Non loin de l’ancien centre commercial de la Batelière, à Schœlcher, s’est installée Passion Givrée. A ses débuts, Bénédicte Monlouis-Félicité la gérante, comptait sur le flot de clients généré par la proximité du centre commercial. Raté. La grande surface qui servait de locomotive a fermé en 2020. Depuis le centre vivote. Manque de pot pour l’artisan glacier qu’est Bénédicte Monlouis-Félicité au parcours atypique. Avec un bac+5 en commerce, elle travaille en tant que salariée dans le domaine de l’automobile. Malgré la stabilité et l’épanouissement, elle décide de prendre le virage de la reconversion, il y a huit ans. La jeune femme se confronte au monde de l’entrepreneuriat et à celui de l’artisanat. « Je suis gourmande. C’est pour cela que je me suis lancée dans cette voie », lance-t-elle malicieusement. Elle ramène un peu d’excellence en Martinique puisque Bénédicte Monlouis-Félicité a été formée par un champion du monde en la matière.

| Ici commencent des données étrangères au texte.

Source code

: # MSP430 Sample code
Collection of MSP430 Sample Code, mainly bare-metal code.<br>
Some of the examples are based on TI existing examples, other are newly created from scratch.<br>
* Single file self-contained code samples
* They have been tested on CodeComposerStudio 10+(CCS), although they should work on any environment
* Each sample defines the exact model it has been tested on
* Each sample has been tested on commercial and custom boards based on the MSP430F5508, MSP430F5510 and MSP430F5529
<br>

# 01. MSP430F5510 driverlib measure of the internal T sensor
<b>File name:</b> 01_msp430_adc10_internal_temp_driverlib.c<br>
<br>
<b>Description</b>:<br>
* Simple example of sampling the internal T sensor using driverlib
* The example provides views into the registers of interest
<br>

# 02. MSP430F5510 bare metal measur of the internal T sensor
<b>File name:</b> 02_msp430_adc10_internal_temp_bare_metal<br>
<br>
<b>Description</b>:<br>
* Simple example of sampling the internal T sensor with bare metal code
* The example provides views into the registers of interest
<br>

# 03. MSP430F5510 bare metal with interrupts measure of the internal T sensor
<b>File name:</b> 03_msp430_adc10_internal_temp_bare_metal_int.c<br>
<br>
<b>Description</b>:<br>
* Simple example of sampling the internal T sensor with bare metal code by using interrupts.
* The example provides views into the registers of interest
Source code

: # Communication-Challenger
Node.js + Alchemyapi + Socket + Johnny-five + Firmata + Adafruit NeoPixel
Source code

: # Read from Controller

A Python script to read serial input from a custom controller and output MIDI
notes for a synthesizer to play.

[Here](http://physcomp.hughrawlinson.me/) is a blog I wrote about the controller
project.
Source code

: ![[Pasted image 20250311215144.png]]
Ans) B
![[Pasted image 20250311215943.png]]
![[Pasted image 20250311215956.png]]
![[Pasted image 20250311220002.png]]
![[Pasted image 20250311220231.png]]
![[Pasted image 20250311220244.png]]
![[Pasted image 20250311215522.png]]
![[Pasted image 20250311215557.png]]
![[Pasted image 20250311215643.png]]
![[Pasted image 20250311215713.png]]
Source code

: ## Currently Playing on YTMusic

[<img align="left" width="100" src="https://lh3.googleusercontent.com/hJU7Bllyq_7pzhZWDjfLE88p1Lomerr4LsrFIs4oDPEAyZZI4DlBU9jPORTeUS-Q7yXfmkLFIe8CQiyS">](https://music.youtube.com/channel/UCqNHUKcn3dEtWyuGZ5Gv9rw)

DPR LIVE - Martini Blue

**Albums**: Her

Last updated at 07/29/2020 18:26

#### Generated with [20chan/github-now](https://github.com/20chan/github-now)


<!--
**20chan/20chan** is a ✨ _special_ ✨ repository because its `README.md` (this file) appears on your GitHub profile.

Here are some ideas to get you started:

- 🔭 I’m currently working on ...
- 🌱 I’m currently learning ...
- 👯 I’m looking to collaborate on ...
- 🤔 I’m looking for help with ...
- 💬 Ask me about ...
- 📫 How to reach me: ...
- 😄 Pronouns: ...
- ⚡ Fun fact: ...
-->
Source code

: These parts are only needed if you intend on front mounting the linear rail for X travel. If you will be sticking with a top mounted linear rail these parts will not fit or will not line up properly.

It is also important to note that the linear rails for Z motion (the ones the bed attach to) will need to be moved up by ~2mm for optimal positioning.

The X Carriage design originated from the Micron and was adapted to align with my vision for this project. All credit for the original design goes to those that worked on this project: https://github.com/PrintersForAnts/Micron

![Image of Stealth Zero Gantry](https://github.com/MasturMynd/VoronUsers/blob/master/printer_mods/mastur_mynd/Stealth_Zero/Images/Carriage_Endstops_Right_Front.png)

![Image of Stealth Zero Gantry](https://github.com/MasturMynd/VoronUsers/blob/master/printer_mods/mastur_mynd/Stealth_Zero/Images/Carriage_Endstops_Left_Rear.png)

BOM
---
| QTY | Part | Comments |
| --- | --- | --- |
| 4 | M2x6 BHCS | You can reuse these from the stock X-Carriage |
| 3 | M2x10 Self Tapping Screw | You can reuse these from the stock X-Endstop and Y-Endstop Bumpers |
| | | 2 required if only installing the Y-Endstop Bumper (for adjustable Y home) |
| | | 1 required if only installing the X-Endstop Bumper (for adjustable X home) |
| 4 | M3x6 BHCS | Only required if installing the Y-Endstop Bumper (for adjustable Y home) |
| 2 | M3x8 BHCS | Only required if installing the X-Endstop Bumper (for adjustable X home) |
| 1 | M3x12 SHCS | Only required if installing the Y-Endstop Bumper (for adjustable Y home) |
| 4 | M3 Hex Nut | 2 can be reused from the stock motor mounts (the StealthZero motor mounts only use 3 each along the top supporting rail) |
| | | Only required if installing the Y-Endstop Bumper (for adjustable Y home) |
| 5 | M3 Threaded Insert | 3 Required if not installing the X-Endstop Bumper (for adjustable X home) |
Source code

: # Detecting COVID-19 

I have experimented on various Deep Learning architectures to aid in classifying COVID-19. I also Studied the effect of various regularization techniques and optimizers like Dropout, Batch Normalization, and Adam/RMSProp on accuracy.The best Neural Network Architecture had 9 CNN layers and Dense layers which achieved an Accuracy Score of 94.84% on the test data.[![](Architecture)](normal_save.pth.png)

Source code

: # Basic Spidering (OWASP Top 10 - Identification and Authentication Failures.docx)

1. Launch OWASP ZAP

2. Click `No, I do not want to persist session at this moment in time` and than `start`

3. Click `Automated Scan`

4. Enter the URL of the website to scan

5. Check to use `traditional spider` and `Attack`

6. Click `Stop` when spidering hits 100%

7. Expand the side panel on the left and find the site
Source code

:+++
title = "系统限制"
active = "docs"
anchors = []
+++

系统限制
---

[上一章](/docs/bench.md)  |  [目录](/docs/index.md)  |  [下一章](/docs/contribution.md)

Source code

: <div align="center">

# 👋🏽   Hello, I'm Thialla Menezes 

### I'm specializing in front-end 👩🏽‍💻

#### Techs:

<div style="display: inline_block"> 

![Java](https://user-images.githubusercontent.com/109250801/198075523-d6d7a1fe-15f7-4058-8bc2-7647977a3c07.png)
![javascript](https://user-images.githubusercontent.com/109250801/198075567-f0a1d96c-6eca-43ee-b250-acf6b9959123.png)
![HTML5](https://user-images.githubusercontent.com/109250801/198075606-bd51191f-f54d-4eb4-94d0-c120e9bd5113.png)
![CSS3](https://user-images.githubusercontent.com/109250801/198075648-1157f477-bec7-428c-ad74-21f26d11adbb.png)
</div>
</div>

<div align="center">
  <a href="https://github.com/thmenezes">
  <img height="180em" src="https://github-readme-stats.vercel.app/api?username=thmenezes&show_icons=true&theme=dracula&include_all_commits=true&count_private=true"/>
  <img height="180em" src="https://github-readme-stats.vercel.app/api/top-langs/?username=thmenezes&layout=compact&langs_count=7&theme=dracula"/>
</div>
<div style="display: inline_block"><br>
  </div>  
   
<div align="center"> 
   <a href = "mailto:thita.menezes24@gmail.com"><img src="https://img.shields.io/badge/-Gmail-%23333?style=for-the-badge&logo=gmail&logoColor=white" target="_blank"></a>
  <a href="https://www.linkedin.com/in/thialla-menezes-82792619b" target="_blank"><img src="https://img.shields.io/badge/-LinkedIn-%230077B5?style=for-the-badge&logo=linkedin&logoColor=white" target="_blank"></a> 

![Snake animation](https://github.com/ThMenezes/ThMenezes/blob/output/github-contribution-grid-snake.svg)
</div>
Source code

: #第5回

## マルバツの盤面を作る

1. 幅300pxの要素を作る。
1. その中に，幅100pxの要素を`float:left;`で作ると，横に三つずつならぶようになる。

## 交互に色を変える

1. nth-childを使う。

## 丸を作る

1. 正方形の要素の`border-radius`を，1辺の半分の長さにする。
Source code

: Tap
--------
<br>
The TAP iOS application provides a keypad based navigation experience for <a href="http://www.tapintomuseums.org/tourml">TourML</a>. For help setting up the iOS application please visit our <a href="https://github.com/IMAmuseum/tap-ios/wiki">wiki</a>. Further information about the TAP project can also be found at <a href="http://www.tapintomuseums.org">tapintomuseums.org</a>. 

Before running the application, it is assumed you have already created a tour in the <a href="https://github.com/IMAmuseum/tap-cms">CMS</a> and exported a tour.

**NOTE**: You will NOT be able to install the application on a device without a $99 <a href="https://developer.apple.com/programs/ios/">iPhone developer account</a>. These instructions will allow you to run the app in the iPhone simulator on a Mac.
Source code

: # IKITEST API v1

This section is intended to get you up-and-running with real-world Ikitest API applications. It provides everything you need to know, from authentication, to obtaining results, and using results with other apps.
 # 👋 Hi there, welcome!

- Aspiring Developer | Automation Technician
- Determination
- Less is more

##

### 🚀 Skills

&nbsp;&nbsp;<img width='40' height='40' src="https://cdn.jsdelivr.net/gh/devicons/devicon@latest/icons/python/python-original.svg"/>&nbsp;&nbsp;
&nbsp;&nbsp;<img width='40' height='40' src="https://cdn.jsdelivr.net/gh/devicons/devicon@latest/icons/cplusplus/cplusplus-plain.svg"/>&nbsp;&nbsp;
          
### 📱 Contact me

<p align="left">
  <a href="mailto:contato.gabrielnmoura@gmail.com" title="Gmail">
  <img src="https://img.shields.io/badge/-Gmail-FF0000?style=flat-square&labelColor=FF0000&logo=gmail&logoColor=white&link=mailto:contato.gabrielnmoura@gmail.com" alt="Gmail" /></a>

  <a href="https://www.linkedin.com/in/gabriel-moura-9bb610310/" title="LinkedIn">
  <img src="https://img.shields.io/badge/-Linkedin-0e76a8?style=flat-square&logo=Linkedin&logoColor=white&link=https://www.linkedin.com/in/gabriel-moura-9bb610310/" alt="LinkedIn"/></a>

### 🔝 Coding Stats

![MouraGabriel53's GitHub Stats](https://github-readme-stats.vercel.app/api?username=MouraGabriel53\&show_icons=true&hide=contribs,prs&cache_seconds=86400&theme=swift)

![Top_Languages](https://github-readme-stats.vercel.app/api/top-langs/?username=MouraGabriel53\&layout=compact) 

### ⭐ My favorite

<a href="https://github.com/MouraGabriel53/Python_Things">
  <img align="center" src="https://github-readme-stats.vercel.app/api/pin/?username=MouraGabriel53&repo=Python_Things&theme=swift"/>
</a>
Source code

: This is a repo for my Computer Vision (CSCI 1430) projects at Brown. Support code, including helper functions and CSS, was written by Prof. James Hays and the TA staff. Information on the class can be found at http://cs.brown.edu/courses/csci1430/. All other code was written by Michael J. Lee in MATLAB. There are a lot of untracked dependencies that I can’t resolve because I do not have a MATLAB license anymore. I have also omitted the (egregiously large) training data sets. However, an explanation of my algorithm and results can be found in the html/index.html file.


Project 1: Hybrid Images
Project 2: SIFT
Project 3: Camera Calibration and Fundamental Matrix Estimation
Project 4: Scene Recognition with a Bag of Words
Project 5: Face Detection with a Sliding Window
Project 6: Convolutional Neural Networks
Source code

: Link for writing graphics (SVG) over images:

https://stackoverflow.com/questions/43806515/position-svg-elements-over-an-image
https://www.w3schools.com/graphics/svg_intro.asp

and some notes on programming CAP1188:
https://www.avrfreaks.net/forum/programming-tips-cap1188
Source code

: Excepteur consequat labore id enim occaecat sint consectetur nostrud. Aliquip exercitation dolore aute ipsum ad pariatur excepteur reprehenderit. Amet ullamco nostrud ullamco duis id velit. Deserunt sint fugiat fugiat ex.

Une fois les compétences artisanales acquises, il faut les fonds pour entreprendre. Issue d’une famille modeste, la presque quadragénaire démarre de zéro. « Ma détermination a mené au fait que Passion givrée existe encore aujourd’hui. » Etre entrepreneur, c’est porter plusieurs casquettes qui peuvent s’avérer pesantes. « On connaît notre métier. Le mien, c’est de fabriquer des glaces, de faire rêver, travailler les saveurs et textures. » Rien à voir avec les complexes dossiers administratifs requis pour bénéficier d’une aide financière. « J’ai eu du mal à croire que mon dossier ait été accepté. Sans le programme Leader, je n’aurai jamais réussi à avoir ce magnifique site. » Une caractéristique que le fond Leader soutient est le circuit court. Or, c’est auprès d’exploitants locaux que la chef d’entreprise s’approvisionne pour confectionner ses glaces parfums péyi : fleur d’atoumo, thé péyi, gwozey péyi passion ou encore mangue julie. Pour créer des parfums, sa seule limite est la saisonnalité. Tous les mois, de nouvelles créations sortent du laboratoire. « Mon cerveau est en ébullition en permanence. » Elle concède qu’une qualité de service irréprochable demande beaucoup d’engagement.
Aujourd’hui, Passion givrée occupe une ancienne maison coloniale redécorée sur le thème de la gourmandise. Il y a huit ans, tout débutait dans un petit laboratoire équipé de machines achetées sur les fonds propres de Bénédicte Monlouis-Félicité. Elle parvient à concrétiser son objectif en ouvrant une boutique à Fort-de-France. Malheureusement pour la jeune femme, c’était en 2020. Elle tient malgré tout trois ans. C’est alors qu’elle est bénéficiaire du fonds Leader. Cet apport financier lui permet de déménager à Schœlcher. « La vie est faite d’embûches pour éprouver la motivation. C’est une remise en question incessante. Mais on continue à avancer la tête haute. » La très affable Bénédicte Monlouis-Félicité est aussi une hyper active. « Je suis très accessible pour ma clientèle et les gens en général. Je suis tout le temps dans la boutique. Je mets la main à la pâte. Je fais le service aussi. » La chef d’entreprise est en production et au service.